The data ::
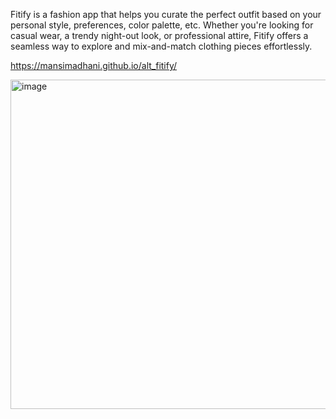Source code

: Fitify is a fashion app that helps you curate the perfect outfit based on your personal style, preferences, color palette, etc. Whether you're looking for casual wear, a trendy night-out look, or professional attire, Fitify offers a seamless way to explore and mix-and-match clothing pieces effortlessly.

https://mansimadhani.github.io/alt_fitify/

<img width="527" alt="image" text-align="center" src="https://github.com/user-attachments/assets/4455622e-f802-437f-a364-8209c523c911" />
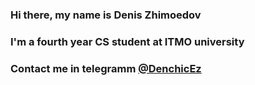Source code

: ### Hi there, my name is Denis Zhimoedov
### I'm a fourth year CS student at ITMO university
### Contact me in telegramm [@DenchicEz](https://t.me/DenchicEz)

--

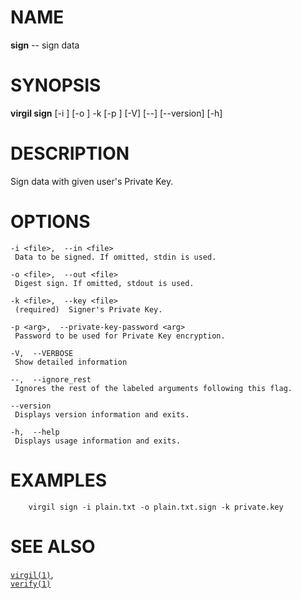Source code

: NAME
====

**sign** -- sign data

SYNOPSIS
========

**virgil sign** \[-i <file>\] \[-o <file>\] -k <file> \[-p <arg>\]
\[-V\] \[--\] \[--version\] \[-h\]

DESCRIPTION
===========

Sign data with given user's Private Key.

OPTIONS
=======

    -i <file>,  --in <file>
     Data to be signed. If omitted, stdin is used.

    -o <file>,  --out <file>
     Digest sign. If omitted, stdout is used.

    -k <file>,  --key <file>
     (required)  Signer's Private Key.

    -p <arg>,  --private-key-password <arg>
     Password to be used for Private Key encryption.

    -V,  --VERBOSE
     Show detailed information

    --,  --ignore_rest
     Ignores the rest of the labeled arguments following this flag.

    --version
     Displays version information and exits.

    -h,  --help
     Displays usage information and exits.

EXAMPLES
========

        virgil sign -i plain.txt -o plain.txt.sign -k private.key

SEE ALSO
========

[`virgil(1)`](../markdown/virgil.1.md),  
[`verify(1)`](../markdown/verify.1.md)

Instructions to follow :: Could you reproduce, exactly, every line above from the line with "### I'm a fourth" to the line with "### Contact me", and no other line? Both ends count.

The completed task ::
### I'm a fourth year CS student at ITMO university
### Contact me in telegramm [@DenchicEz](https://t.me/DenchicEz)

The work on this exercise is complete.